The result is that the console.info message is shown twice, while the UI reverts to the white screen of death.

image

Here is an example project created with SAFE.Template 1.6 and one created with 1.0.0 which uses Fable2/React4. The template code is untouched, except for the additions noted above and the inclusion of the ReactErrorBoundary module in its own file.

When the UI appears, press + a few times and you will get an exception when reaching 45, as detailed above.

Here's hoping I'm just missing something obvious.

alfonsogarciacaro commented 5 years ago

Hi @SpaceAntelope, thanks for your words and the report! Hmm, to be honest I haven't used the ErrorBoundary myself. I assume you're following this guide that was contributed by @matthid. Maybe he can help here?

matthid commented 5 years ago

well it works for us last time I checked. Im curious why your code even compiles given that you use a 'ReactElement list' instead of a single 'ReactElement'

matthid commented 5 years ago

@alfonsogarciacaro Could it be that the latest Fable.Core 3 updates and something in the React binding changed and broke it? We don't use them yet...

SpaceAntelope commented 5 years ago

well it works for us last time I checked. Im curious why your code even compiles given that you use a 'ReactElement list' instead of a single 'ReactElement'

Hello @matthid, many thanks for replying. I could do with a working example, they seem to be extremely scarce other than the example in the documentation.

As for ReactElement list vs ReactElement I think the part of the code I quoted is misleading in that regard, the relevant context was this:

Content.content 
   [ Content.Modifiers [ Modifier.TextAlignment (Screen.All, TextAlignment.Centered) ] ]
   [ Heading.h3 [] [ 
       str ("Press buttons to manipulate counter: " + show model) 
       str (if model.Counter.Value.Value = 45 then failwith "You have reached the forbidden number" else "")
   ] ]
   |> ReactErrorBoundary.renderCatchSimple(errorComponent model dispatch)             

I will update the OP and the example project to make it clearer.

@alfonsogarciacaro Could it be that the latest Fable.Core 3 updates and something in the React binding changed and broke it? We don't use them yet...

I did get it to work for a node missing error, which was an actual bug and the reason i found out about error boundaries, so if Core 3/React 5 is to blame then it isn't a complete deal breaker. I did not post that example as it is kind of complex a test case, it involves changing the page after embedding a twitter timeline.

I will redo the example project with an earlier version of the SAFE.Template and post the results.

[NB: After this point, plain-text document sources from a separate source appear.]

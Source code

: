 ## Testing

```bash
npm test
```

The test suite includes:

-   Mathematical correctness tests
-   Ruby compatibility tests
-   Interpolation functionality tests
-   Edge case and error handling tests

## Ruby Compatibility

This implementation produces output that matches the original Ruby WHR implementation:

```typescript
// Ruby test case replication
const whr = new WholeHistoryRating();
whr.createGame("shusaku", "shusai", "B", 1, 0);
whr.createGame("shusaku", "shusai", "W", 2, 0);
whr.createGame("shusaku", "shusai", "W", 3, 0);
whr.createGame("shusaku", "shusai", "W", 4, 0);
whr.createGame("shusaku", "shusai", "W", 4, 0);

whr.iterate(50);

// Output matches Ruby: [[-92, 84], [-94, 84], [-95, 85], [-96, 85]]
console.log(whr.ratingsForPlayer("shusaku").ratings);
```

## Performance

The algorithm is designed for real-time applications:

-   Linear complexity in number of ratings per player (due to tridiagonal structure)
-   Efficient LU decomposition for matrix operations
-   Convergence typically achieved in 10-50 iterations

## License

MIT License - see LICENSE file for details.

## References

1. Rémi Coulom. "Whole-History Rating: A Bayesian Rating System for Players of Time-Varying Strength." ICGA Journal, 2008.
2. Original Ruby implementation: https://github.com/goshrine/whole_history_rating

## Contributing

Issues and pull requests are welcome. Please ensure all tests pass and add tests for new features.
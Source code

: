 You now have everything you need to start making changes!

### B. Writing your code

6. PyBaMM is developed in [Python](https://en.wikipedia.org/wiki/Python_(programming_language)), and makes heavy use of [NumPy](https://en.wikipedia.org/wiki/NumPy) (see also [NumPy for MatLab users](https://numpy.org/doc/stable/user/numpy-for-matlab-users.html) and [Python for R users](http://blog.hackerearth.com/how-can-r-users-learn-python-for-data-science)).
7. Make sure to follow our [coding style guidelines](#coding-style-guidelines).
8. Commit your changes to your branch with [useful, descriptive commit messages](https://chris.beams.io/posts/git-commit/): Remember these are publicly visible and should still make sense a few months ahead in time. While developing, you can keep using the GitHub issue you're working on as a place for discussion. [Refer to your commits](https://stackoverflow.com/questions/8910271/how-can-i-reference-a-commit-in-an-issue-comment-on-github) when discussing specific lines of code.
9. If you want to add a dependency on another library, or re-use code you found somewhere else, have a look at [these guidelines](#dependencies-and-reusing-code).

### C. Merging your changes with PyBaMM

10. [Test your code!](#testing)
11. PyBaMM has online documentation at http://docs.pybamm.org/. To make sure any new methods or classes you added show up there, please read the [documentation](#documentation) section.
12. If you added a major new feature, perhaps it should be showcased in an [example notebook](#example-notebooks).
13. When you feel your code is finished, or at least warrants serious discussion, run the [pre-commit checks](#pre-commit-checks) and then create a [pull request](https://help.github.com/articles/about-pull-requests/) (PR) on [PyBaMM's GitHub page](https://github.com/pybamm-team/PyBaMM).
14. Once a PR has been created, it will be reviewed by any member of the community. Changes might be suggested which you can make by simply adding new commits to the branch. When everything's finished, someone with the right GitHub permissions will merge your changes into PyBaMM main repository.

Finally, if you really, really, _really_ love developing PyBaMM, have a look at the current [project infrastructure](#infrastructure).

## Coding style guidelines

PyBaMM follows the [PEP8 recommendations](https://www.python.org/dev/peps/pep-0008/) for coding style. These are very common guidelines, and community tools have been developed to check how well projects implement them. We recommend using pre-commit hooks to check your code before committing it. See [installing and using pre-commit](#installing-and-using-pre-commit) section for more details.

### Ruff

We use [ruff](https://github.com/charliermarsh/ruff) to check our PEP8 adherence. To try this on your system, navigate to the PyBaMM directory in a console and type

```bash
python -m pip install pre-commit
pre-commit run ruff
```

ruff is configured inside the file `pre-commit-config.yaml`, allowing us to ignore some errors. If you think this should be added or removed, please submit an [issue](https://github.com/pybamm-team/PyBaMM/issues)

matthid commented 5 years ago

@SpaceAntelope Ok I looked at it briefly: The problem is that in your example the exception actually happens before the ReactErrorBoundary is even created. ReactErrorBoundary is required to catch errors which happen later, after view has returned its results and React calls onRender which is not the case in your example. In your example you can just use try --- with to catch the exception.

SpaceAntelope commented 5 years ago

@matthid I see! So it seems in fact my issue is, how can I cause an arbitrary exception in order to test the error boundary?

matthid commented 5 years ago

What comes to mind is to write a custom component and overwrite onRendet or use unbox to add elements as childs which react is unable to render

matthid commented 5 years ago

Generally, this situation should never happen in properly typed code in fable. In my project we needed the boundary in oder to safe-guard against components written in typescript where it is much easier to get into these kind of issues

SpaceAntelope commented 5 years ago

This is actually very interesting to hear. It's exactly the sort of meta information that would be immensely helpful for fable users without serious React experience like myself, were it readily available without a mentor.

I'm closing the issue, @matthid, @alfonsogarciacaro you've been incredibly helpful, many thanks!